= Ernst Krankemann =

German criminal

Ernst Krankemann (19 December 1895 – 28 July 1941) was an infamous Kapo in Auschwitz concentration camp.

A German common criminal, he was transferred into Auschwitz on 29 August 1940, after being sentenced to life imprisonment on a murder conviction. Although generally disliked amongst the Schutzstaffel guards, Krankemann had powerful supporters such as Karl Fritzsch, the camp's lagerführer and second-in-charge to commandant Rudolf Hoess.

As a Kapo, Krankemann held great power over other inmates of Auschwitz, including the authority to murder. One infamous incident involved Krankemann ordering other inmates to pull a very heavy roller over a collapsed inmate, killing him.
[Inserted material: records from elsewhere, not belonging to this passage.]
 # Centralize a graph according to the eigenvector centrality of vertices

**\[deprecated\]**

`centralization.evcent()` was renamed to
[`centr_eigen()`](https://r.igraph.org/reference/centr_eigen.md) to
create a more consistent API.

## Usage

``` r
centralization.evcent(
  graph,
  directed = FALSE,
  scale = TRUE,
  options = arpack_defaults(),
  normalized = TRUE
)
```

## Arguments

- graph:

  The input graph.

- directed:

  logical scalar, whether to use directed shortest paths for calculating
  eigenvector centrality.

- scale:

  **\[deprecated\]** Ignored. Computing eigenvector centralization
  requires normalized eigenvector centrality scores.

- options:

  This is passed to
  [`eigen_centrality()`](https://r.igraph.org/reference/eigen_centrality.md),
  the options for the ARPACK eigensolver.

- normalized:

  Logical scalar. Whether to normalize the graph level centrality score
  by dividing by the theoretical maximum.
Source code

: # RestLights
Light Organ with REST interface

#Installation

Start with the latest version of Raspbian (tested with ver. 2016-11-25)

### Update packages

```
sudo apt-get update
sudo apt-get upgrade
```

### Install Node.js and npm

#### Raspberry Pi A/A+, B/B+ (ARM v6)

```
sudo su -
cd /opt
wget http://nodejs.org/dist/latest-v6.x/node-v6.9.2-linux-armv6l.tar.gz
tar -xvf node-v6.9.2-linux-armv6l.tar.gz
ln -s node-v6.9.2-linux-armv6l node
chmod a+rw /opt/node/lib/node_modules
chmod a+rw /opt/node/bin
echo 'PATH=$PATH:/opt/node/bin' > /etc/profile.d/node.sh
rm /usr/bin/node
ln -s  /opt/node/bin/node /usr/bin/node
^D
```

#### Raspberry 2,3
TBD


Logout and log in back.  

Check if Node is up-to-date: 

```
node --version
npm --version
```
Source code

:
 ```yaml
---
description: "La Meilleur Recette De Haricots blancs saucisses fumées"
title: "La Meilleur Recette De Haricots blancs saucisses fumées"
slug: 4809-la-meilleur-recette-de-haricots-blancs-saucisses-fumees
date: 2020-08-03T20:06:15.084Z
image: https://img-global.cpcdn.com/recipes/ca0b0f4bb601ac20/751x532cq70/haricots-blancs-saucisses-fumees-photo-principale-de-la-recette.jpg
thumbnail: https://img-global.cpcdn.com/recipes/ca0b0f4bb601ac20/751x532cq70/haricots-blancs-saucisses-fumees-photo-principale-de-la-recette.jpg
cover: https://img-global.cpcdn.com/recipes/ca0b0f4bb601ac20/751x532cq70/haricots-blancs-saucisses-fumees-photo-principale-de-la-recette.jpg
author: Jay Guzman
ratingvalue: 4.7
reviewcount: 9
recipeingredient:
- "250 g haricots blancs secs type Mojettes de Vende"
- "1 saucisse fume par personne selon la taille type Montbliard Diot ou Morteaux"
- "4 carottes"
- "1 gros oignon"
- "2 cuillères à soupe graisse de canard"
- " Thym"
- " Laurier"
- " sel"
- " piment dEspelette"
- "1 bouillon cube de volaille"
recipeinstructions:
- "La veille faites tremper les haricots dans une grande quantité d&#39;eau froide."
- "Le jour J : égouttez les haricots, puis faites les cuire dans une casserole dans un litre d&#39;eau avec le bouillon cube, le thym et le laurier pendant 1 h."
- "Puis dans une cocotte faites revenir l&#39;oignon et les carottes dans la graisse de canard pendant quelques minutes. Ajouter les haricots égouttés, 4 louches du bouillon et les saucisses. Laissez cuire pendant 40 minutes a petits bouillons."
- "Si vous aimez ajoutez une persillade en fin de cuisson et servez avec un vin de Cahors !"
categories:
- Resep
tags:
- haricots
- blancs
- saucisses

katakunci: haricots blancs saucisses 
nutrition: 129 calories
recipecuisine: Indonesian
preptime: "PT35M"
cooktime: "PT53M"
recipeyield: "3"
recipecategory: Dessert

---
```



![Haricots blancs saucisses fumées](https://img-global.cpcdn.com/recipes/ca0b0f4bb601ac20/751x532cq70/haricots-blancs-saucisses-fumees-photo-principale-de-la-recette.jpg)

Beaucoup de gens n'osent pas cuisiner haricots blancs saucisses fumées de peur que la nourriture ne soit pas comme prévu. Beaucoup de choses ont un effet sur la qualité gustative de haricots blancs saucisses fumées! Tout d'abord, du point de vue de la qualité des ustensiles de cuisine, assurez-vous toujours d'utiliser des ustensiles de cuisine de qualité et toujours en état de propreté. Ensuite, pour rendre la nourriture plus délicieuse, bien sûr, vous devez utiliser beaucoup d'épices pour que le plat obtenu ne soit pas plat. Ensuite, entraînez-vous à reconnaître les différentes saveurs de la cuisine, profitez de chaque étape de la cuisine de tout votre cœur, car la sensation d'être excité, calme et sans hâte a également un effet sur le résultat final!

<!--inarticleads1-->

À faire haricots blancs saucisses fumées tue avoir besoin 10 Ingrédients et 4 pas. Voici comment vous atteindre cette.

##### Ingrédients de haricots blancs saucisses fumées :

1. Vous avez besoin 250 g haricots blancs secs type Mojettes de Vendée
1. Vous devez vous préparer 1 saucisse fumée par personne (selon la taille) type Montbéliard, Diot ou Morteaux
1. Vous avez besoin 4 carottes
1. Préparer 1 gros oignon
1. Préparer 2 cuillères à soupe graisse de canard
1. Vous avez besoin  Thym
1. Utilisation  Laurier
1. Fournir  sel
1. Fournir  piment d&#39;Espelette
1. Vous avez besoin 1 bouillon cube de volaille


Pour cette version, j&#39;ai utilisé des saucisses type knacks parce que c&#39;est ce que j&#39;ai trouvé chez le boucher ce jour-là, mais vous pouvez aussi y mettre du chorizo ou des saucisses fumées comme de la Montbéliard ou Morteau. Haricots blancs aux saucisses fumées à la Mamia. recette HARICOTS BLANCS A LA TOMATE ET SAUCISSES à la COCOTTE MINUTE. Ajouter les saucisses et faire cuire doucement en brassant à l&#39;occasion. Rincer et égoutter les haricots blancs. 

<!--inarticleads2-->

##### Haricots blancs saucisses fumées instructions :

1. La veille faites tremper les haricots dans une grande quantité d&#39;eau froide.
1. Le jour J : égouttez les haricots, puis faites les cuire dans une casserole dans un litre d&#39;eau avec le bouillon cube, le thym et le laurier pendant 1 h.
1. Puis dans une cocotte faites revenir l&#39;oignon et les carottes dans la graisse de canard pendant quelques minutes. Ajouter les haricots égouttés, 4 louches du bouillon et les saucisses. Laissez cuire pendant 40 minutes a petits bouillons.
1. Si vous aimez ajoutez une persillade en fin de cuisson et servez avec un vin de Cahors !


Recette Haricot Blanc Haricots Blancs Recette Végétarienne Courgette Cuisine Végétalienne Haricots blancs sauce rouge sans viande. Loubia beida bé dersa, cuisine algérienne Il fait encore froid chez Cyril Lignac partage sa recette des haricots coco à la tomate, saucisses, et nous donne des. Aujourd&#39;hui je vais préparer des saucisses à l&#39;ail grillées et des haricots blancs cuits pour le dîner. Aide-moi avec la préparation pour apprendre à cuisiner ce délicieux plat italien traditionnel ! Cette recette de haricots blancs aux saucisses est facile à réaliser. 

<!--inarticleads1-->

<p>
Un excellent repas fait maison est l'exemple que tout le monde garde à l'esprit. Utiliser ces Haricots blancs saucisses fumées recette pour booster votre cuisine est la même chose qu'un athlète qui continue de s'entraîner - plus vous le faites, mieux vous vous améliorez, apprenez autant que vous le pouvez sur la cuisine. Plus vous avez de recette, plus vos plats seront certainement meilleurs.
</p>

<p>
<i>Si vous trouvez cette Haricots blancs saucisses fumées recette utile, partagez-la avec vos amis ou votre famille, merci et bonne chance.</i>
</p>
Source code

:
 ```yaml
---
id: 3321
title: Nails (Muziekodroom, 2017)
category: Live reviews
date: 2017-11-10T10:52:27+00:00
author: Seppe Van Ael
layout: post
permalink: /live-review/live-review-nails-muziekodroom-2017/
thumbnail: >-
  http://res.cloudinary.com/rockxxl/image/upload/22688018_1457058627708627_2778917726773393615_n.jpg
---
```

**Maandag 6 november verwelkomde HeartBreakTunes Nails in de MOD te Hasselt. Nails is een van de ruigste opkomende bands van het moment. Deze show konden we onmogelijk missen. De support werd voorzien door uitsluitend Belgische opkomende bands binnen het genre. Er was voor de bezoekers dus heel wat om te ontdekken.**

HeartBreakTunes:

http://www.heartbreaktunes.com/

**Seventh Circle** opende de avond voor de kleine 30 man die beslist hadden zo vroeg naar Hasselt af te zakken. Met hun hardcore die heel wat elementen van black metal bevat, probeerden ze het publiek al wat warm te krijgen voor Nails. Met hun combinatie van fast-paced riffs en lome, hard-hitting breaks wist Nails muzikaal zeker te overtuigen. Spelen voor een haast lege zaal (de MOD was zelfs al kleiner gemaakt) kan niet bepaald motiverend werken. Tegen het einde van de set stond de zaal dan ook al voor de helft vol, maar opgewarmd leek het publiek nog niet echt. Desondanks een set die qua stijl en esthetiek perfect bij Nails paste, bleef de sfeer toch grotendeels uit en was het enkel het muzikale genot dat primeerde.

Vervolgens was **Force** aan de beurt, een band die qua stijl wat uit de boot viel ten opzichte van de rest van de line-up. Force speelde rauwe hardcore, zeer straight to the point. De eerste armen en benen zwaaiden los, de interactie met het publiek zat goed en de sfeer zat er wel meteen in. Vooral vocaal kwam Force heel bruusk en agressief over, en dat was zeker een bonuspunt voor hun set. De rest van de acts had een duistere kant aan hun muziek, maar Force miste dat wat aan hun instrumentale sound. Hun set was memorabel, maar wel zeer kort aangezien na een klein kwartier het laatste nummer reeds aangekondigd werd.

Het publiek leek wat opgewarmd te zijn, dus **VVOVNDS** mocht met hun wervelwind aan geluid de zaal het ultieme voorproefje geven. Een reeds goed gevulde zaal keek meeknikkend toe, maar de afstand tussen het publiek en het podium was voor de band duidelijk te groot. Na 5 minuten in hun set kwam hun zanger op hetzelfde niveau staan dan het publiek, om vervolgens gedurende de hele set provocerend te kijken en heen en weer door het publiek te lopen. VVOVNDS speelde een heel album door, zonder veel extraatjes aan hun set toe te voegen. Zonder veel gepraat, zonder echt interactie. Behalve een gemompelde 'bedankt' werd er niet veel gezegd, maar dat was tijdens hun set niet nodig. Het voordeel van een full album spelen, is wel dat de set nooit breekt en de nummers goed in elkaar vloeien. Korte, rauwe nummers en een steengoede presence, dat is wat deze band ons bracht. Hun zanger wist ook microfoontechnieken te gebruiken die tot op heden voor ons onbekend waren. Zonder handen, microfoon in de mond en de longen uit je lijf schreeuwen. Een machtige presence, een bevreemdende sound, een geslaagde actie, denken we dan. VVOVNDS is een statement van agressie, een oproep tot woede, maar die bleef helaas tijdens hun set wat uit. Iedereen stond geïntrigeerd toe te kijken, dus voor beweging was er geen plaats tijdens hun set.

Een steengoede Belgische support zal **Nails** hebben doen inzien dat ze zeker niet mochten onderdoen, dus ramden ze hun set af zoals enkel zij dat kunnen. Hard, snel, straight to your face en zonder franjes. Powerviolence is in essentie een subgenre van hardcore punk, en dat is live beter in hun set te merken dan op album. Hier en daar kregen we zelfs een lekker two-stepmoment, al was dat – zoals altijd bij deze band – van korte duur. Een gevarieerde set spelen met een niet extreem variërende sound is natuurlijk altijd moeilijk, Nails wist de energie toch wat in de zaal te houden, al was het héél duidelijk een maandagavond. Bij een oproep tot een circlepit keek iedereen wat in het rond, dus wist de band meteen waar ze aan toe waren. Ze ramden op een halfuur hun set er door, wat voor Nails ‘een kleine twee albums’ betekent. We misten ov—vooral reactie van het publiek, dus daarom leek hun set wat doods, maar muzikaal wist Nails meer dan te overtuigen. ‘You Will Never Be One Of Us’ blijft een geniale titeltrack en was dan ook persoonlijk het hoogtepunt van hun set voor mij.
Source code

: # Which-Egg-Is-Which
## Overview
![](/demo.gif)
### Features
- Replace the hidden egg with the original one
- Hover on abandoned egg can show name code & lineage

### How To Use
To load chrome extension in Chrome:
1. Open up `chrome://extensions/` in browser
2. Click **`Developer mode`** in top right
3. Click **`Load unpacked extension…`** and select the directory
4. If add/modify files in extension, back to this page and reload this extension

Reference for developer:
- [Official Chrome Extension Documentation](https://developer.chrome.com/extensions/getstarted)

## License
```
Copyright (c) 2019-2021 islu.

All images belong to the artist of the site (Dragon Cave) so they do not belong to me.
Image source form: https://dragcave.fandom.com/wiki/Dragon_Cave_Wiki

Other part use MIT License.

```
About February 1941, it was reported he 'enjoyed strangling and kicking prisoners until they died', including inmates who were ill or with a disability.

On 28 July 1941, as part of the newly-extended adult euthanasia Action 14f13, Krankemann was chosen along with 572 other inmates to be taken by train to the Sonnenstein Euthanasia Clinic, a converted mental hospital, near Dresden. These were the first Auschwitz inmates to be gassed, although they were not gassed at Auschwitz itself. It has been claimed Krankemann was lynched before reaching the mental hospital.